Beals Caitlyn J, Wong Gabriella A S, Dupont Kenneth M, Safranski David L
Engineering Student, Coulter Department of Biomedical Engineering, Georgia Institute of Technology, Atlanta, GA.
Engineering Student, Woodruff School of Mechanical Engineering, Georgia Institute of Technology, Atlanta, GA.
J Foot Ankle Surg. 2023 Jan-Feb;62(1):7-13. doi: 10.1053/j.jfas.2022.03.001. Epub 2022 Mar 10.
Midfoot and subtalar arthrodesis surgeries are performed to correct foot deformities and relieve arthritic pain. These procedures often employ intramedullary (IM) devices. The aim of the present study was to evaluate the biomechanical performance of a sustained dynamic compression (SDC) IM device compared to mechanically static devices in withstanding the effects of simulated bone resorption. Mechanically static and SDC IM devices were implanted in simulated bone blocks (n = 5/device). Compressive loads were measured with a custom-made mechanism to simulate bone resorption. The construct bending stiffness was determined from a 4-point bend test. Resorption was simulated by cutting a 1 mm or 2 mm gap in the midpoint of each construct and repeating the loading (n = 6/device). Initial compressive loads after device insertion were greater in the SDC IM devices when compared to the static devices (p < .01). The SDC device was able to sustain compression from 2 mm to 5.5 mm of simulated resorption depending upon device length, while the static devices lost compression within 1 mm of simulated resorption regardless of implant length (p < .001). In the 4-point bend test, the SDC device maintained its bending stiffness during simulated resorption whereas the static device displayed a significant loss in bending stiffness after 1 mm of simulated resorption (p < .001). The SDC device exhibited a significantly higher bending stiffness than the static device (p < .001). The SDC IM device demonstrated superior biomechanical performance during simulated resorption compared to static devices (p < .001). In conclusion, the ability of SDC IM devices to maintain construct stability and sustain compression across the fusion site while adapting to bone resorption may lead to greater fusion rates and overall quicker times to fusion than static IM devices. Surgeons who perform midfoot and subtalar arthrodesis procedures should be aware of a device's ability to sustain compression, especially in cases where bone resorption and joint settling are prevalent postoperatively.
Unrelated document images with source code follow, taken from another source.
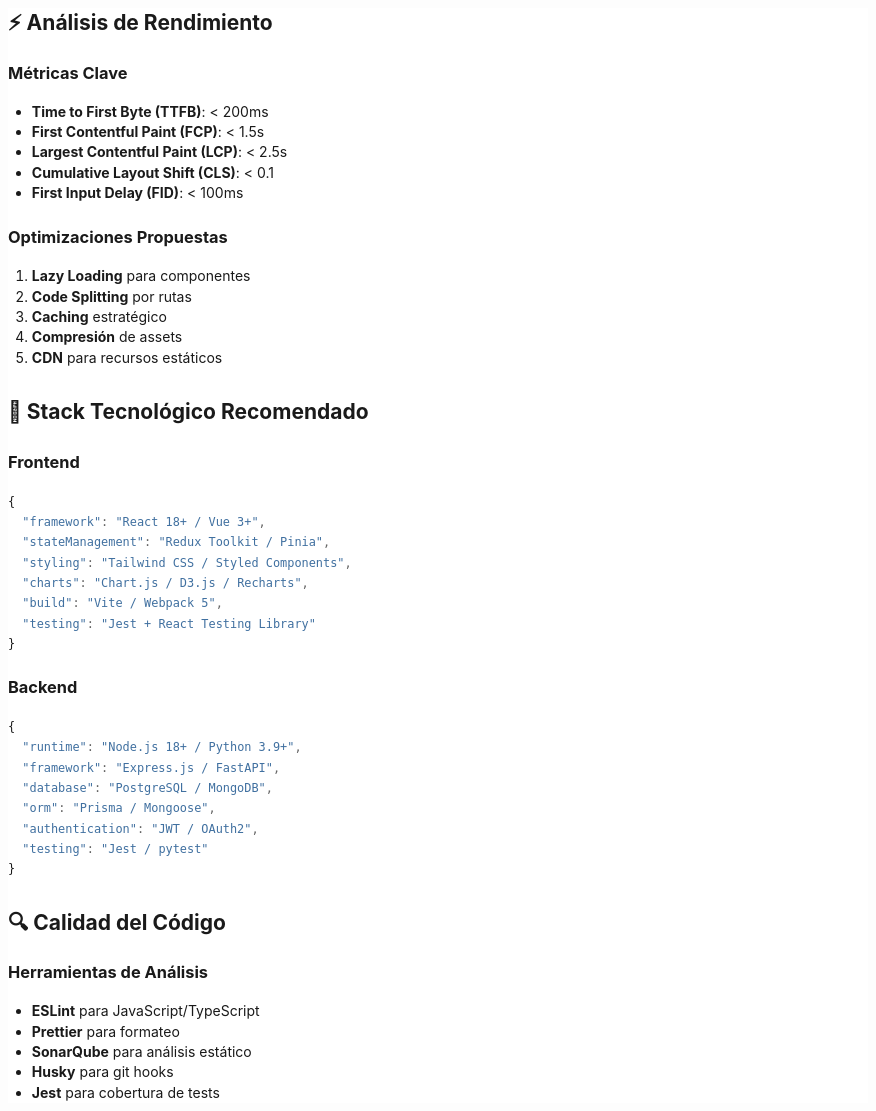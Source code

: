 ## ⚡ Análisis de Rendimiento

### Métricas Clave
- **Time to First Byte (TTFB)**: < 200ms
- **First Contentful Paint (FCP)**: < 1.5s
- **Largest Contentful Paint (LCP)**: < 2.5s
- **Cumulative Layout Shift (CLS)**: < 0.1
- **First Input Delay (FID)**: < 100ms

### Optimizaciones Propuestas
1. **Lazy Loading** para componentes
2. **Code Splitting** por rutas
3. **Caching** estratégico
4. **Compresión** de assets
5. **CDN** para recursos estáticos

## 🎨 Stack Tecnológico Recomendado

### Frontend
```javascript
{
  "framework": "React 18+ / Vue 3+",
  "stateManagement": "Redux Toolkit / Pinia",
  "styling": "Tailwind CSS / Styled Components",
  "charts": "Chart.js / D3.js / Recharts",
  "build": "Vite / Webpack 5",
  "testing": "Jest + React Testing Library"
}
```

### Backend
```javascript
{
  "runtime": "Node.js 18+ / Python 3.9+",
  "framework": "Express.js / FastAPI",
  "database": "PostgreSQL / MongoDB",
  "orm": "Prisma / Mongoose",
  "authentication": "JWT / OAuth2",
  "testing": "Jest / pytest"
}
```

## 🔍 Calidad del Código

### Herramientas de Análisis
- **ESLint** para JavaScript/TypeScript
- **Prettier** para formateo
- **SonarQube** para análisis estático
- **Husky** para git hooks
- **Jest** para cobertura de tests

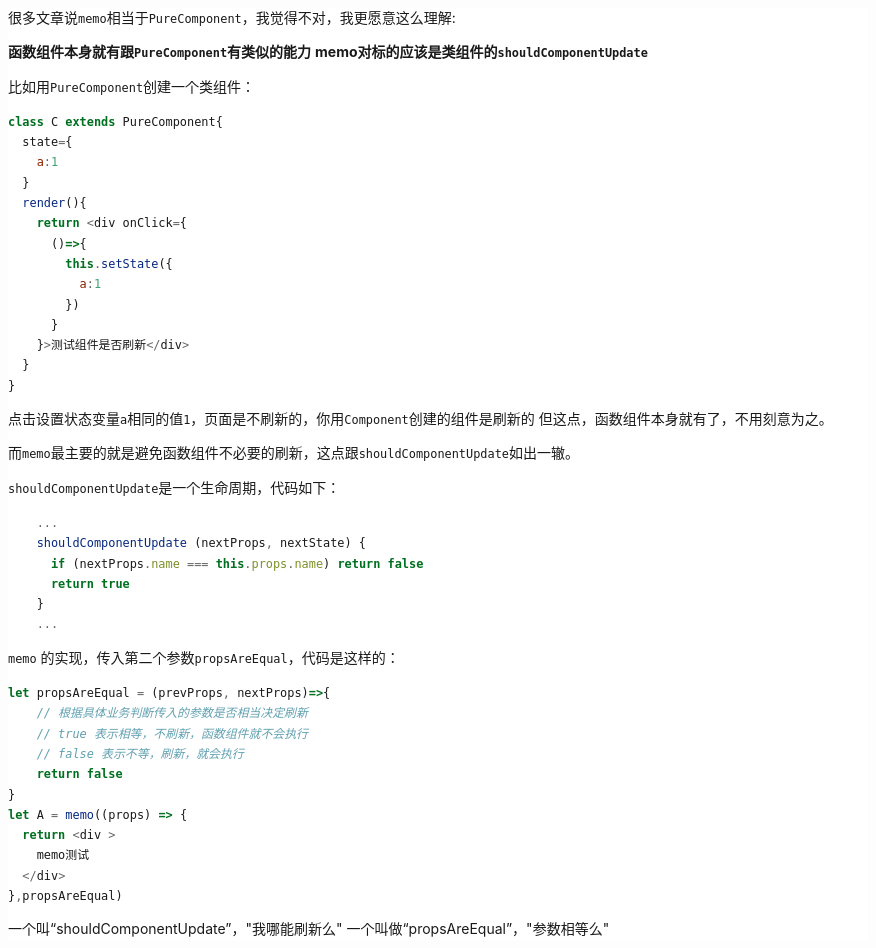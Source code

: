 很多文章说`memo`相当于`PureComponent`，我觉得不对，我更愿意这么理解:

**函数组件本身就有跟`PureComponent`有类似的能力**
**memo对标的应该是类组件的`shouldComponentUpdate`**

比如用`PureComponent`创建一个类组件：
```js
class C extends PureComponent{
  state={
    a:1
  }
  render(){
    return <div onClick={
      ()=>{
        this.setState({
          a:1
        })
      }
    }>测试组件是否刷新</div>
  }
}
```

点击设置状态变量`a`相同的值`1`，页面是不刷新的，你用`Component`创建的组件是刷新的
但这点，函数组件本身就有了，不用刻意为之。

而`memo`最主要的就是避免函数组件不必要的刷新，这点跟`shouldComponentUpdate`如出一辙。

`shouldComponentUpdate`是一个生命周期，代码如下：
```js
	...
	shouldComponentUpdate (nextProps, nextState) {
      if (nextProps.name === this.props.name) return false
      return true
    }
	...
```
`memo` 的实现，传入第二个参数`propsAreEqual`，代码是这样的：
```js
let propsAreEqual = (prevProps, nextProps)=>{
	// 根据具体业务判断传入的参数是否相当决定刷新
	// true 表示相等，不刷新，函数组件就不会执行
	// false 表示不等，刷新，就会执行
	return false
}
let A = memo((props) => {
  return <div >
    memo测试
  </div>
},propsAreEqual)
```

一个叫“shouldComponentUpdate”，"我哪能刷新么"
一个叫做“propsAreEqual”，"参数相等么"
中足和距下关节融合手术用于矫正足部畸形并缓解关节炎疼痛。这些手术通常使用髓内(IM)装置。本研究的目的是评估一种持续动态加压(SDC)IM装置与机械静态装置相比,在承受模拟骨吸收影响时的生物力学性能。将机械静态和SDC IM装置植入模拟骨块中(每个装置n = 5)。使用定制装置测量压缩载荷以模拟骨吸收。通过四点弯曲试验确定结构弯曲刚度。通过在每个结构的中点切割1毫米或2毫米的间隙并重复加载来模拟吸收(每个装置n = 6)。与静态装置相比,SDC IM装置在装置插入后的初始压缩载荷更大(p <.01)。SDC装置能够根据装置长度维持2毫米至5.5毫米模拟吸收的压缩,而静态装置无论植入长度如何,在模拟吸收1毫米内就失去了压缩(p <.001)。在四点弯曲试验中,SDC装置在模拟吸收期间保持其弯曲刚度,而静态装置在模拟吸收1毫米后弯曲刚度显著降低(p <.001)。SDC装置的弯曲刚度明显高于静态装置(p <.001)。与静态装置相比,SDC IM装置在模拟吸收期间表现出优异的生物力学性能(p <.001)。总之,SDC IM装置在适应骨吸收的同时保持结构稳定性并维持融合部位压缩的能力,可能导致比静态IM装置更高的融合率和总体更快达到融合的时间。进行中足和距下关节融合手术的外科医生应了解装置维持压缩的能力,特别是在术后骨吸收和关节沉降普遍的情况下。